## LISTED RECORDS:
[Start of Attachment]
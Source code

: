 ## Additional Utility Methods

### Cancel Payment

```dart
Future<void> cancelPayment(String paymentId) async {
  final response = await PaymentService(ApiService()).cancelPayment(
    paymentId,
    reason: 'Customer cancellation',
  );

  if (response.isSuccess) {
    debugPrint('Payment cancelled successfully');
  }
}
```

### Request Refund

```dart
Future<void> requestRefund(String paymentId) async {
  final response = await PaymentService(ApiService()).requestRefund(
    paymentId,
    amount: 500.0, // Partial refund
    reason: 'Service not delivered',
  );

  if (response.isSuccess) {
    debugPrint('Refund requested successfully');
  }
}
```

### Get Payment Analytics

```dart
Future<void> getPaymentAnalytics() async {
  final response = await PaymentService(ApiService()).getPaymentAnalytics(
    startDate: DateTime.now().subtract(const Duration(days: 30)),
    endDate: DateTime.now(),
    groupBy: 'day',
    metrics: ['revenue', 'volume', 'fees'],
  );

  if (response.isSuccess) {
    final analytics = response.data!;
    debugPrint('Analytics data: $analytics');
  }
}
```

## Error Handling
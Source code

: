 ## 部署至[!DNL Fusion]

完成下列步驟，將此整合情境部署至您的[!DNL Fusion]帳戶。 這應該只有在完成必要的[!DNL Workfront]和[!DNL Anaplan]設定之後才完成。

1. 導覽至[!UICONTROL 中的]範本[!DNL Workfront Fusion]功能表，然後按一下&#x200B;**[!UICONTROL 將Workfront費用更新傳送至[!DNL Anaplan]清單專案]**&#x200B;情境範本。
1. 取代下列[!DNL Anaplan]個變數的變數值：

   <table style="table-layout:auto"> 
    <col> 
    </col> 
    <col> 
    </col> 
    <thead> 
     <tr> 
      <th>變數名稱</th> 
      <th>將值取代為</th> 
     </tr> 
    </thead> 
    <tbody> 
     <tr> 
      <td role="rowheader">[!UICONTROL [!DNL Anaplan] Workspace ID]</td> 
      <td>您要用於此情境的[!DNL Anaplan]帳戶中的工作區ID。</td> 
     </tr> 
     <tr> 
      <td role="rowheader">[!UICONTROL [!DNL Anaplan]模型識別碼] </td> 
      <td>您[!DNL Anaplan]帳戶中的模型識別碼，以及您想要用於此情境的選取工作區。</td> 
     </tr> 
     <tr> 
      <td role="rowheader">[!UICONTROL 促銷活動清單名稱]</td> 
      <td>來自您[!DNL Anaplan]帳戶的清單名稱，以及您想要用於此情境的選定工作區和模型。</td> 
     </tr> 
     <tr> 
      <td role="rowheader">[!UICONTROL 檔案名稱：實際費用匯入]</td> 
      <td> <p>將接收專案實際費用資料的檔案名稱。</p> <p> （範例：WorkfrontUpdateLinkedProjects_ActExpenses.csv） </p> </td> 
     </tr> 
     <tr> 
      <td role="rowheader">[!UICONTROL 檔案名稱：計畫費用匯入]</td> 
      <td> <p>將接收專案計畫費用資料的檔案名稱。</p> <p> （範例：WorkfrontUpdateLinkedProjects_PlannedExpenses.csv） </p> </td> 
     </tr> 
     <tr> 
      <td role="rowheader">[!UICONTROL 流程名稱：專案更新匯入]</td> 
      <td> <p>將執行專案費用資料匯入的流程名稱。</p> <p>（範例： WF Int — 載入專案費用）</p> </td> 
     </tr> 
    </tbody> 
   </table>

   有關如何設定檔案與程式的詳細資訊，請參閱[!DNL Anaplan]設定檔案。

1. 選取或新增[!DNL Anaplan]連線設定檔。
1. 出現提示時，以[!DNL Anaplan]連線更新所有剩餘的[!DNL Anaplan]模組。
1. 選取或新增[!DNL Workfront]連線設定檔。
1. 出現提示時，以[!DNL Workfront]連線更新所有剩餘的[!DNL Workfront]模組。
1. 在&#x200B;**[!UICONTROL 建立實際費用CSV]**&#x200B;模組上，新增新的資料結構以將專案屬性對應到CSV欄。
[End of Attachment]
Return all of the data above, keeping every line exactly as it appears.

## FINAL ANSWER:
Source code

: ## Additional Utility Methods

### Cancel Payment

```dart
Future<void> cancelPayment(String paymentId) async {
  final response = await PaymentService(ApiService()).cancelPayment(
    paymentId,
    reason: 'Customer cancellation',
  );

  if (response.isSuccess) {
    debugPrint('Payment cancelled successfully');
  }
}
```

### Request Refund

```dart
Future<void> requestRefund(String paymentId) async {
  final response = await PaymentService(ApiService()).requestRefund(
    paymentId,
    amount: 500.0, // Partial refund
    reason: 'Service not delivered',
  );

  if (response.isSuccess) {
    debugPrint('Refund requested successfully');
  }
}
```

### Get Payment Analytics

```dart
Future<void> getPaymentAnalytics() async {
  final response = await PaymentService(ApiService()).getPaymentAnalytics(
    startDate: DateTime.now().subtract(const Duration(days: 30)),
    endDate: DateTime.now(),
    groupBy: 'day',
    metrics: ['revenue', 'volume', 'fees'],
  );

  if (response.isSuccess) {
    final analytics = response.data!;
    debugPrint('Analytics data: $analytics');
  }
}
```

## Error Handling
Source code

: ## 部署至[!DNL Fusion]

完成下列步驟，將此整合情境部署至您的[!DNL Fusion]帳戶。 這應該只有在完成必要的[!DNL Workfront]和[!DNL Anaplan]設定之後才完成。

1. 導覽至[!UICONTROL 中的]範本[!DNL Workfront Fusion]功能表，然後按一下&#x200B;**[!UICONTROL 將Workfront費用更新傳送至[!DNL Anaplan]清單專案]**&#x200B;情境範本。
1. 取代下列[!DNL Anaplan]個變數的變數值：

   <table style="table-layout:auto"> 
    <col> 
    </col> 
    <col> 
    </col> 
    <thead> 
     <tr> 
      <th>變數名稱</th> 
      <th>將值取代為</th> 
     </tr> 
    </thead> 
    <tbody> 
     <tr> 
      <td role="rowheader">[!UICONTROL [!DNL Anaplan] Workspace ID]</td> 
      <td>您要用於此情境的[!DNL Anaplan]帳戶中的工作區ID。</td> 
     </tr> 
     <tr> 
      <td role="rowheader">[!UICONTROL [!DNL Anaplan]模型識別碼] </td> 
      <td>您[!DNL Anaplan]帳戶中的模型識別碼，以及您想要用於此情境的選取工作區。</td> 
     </tr> 
     <tr> 
      <td role="rowheader">[!UICONTROL 促銷活動清單名稱]</td> 
      <td>來自您[!DNL Anaplan]帳戶的清單名稱，以及您想要用於此情境的選定工作區和模型。</td> 
     </tr> 
     <tr> 
      <td role="rowheader">[!UICONTROL 檔案名稱：實際費用匯入]</td> 
      <td> <p>將接收專案實際費用資料的檔案名稱。</p> <p> （範例：WorkfrontUpdateLinkedProjects_ActExpenses.csv） </p> </td> 
     </tr> 
     <tr> 
      <td role="rowheader">[!UICONTROL 檔案名稱：計畫費用匯入]</td> 
      <td> <p>將接收專案計畫費用資料的檔案名稱。</p> <p> （範例：WorkfrontUpdateLinkedProjects_PlannedExpenses.csv） </p> </td> 
     </tr> 
     <tr> 
      <td role="rowheader">[!UICONTROL 流程名稱：專案更新匯入]</td> 
      <td> <p>將執行專案費用資料匯入的流程名稱。</p> <p>（範例： WF Int — 載入專案費用）</p> </td> 
     </tr> 
    </tbody> 
   </table>

   有關如何設定檔案與程式的詳細資訊，請參閱[!DNL Anaplan]設定檔案。

1. 選取或新增[!DNL Anaplan]連線設定檔。
1. 出現提示時，以[!DNL Anaplan]連線更新所有剩餘的[!DNL Anaplan]模組。
1. 選取或新增[!DNL Workfront]連線設定檔。
1. 出現提示時，以[!DNL Workfront]連線更新所有剩餘的[!DNL Workfront]模組。
1. 在&#x200B;**[!UICONTROL 建立實際費用CSV]**&#x200B;模組上，新增新的資料結構以將專案屬性對應到CSV欄。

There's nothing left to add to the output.